Simplifying Initial Submissions
When authors are ready to submit or resubmit to a different journal after initial rejection, reformatting a manuscript’s text, figures, tables, and references to meet a publisher’s specifications can be frustrating and a waste of time and money. That is why JNeurosci and eNeuro now allow authors to submit a single PDF in any format for initial submission, and formatting changes can be made at the revision stages of the review process.
“Many [researchers] say that they feel trapped in a cycle of submission, rejection, review, re-review and re-re-review.”

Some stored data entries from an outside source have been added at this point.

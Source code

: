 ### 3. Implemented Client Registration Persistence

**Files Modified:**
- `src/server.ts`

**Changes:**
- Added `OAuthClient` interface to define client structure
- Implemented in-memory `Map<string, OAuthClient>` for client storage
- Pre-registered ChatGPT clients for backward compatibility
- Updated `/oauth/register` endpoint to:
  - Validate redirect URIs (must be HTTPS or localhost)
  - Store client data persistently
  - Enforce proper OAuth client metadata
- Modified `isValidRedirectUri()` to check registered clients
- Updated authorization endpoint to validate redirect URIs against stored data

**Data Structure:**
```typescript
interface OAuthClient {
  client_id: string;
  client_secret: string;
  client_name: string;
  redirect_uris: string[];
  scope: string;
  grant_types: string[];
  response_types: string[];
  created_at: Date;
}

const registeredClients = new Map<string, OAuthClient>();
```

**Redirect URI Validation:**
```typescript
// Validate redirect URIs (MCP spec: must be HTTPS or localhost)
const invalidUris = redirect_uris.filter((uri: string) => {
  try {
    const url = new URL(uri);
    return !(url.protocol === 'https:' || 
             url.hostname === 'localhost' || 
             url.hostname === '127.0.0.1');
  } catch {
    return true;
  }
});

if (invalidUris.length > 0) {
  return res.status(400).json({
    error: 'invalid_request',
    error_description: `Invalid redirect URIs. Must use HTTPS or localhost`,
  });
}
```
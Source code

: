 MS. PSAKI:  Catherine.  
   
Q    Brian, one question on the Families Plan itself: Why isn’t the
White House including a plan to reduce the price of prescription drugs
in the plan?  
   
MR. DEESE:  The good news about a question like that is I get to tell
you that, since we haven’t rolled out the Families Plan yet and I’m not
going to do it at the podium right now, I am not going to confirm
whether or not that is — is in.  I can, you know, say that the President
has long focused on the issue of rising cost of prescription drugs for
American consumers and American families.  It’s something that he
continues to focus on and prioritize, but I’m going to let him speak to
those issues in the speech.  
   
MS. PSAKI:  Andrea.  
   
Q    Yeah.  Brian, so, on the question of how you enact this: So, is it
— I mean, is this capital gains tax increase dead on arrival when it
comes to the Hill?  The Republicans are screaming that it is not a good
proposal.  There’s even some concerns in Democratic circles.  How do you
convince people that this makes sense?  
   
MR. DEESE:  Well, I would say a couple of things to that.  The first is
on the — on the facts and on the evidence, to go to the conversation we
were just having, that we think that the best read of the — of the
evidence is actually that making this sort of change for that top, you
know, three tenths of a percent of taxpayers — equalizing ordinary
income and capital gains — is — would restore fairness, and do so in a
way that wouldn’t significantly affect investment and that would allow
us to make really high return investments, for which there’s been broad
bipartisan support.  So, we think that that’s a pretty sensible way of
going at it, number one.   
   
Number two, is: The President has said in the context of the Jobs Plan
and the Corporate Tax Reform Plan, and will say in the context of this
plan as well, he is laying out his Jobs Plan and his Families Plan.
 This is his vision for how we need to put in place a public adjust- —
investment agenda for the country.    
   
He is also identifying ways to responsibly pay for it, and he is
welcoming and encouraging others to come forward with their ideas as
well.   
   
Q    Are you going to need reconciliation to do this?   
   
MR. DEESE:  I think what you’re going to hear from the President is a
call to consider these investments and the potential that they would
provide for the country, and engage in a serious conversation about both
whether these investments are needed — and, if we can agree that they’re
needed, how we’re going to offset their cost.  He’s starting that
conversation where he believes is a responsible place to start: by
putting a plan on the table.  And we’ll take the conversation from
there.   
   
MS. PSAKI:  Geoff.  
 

Neuroscientists increasingly are turning to preprint servers to share their findings with the scientific community while their paper is under consideration at a journal. According to PrePubMed, hundreds of new neuroscience papers are uploaded to bioRxiv every month. Integrations with bioRxiv and the research document platform Authorea enable authors to submit manuscripts directly to the journals from these platforms. No additional formatting is required.
Reducing Redundancy in Peer Review
Reevaluating a manuscript rejected from another journal delays publication and puts an unnecessary burden on overworked reviewers. Authors may instead choose to have a previous set of reviews from a participating Neuroscience Peer Review Consortium journal forwarded to one of SfN’s journals.
Driven in part by increasing demands from reviewers for additional experiments, the size and complexity of datasets per journal article in the life sciences has increased substantially. eNeuro imposes limits on these requests by not accepting papers requiring more than three months of work. In addition, a fast and constructive peer review experience means authors are equipped with the information they need to prepare their paper for publication, whether in eNeuro or another journal.
Rapid, Fair Editorial Decisions
SfN’s journal editors are scientists who regularly submit their own research for publication in journals. As authors themselves, they understand firsthand that rapid and fair peer review makes for a positive publishing experience.
JNeurosci and eNeuro provide authors feedback within a month of submission. To further speed up the initial editorial decision, authors unsure if their manuscript is appropriate for JNeurosci may submit a free pre-submission inquiry — a cover letter, abstract, and significance statement.
Full submissions rejected without review can be particularly painful for authors. However, as JNeurosci Editor-in-Chief Marina Picciotto explains, editorial rejection provides authors with a rapid decision while saving reviewers’ time. These decisions are not made lightly, but rather involve careful consideration by at least two of the journal’s reviewing editors.
SfN’s two journals are distinguished in part by their complementary scopes. While both journals publish research in all areas of neuroscience, JNeurosci looks for in-depth, mechanistic studies that will shape the field. Initial observations of neurobiological phenomena fall within the scope of eNeuro, which also welcomes reports of new tools and methods, negative results, and replication studies. Strong submissions to JNeurosci may be recommended for a seamless transfer to eNeuro. These transferred manuscripts enjoy a roughly 85 percent acceptance rate, minimal revisions, and a quick turnaround time.JNeurosci and eNeuro provide authors feedback within a month of submission.
Researchers around the world are collecting and sharing data on an unprecedented scale. Global collaborations in neuroscience like the International Brain Laboratory are revolutionizing discovery by pooling resources and expertise. By simplifying submissions, JNeurosci and eNeuro are accelerating the publication of important and exciting neuroscience research.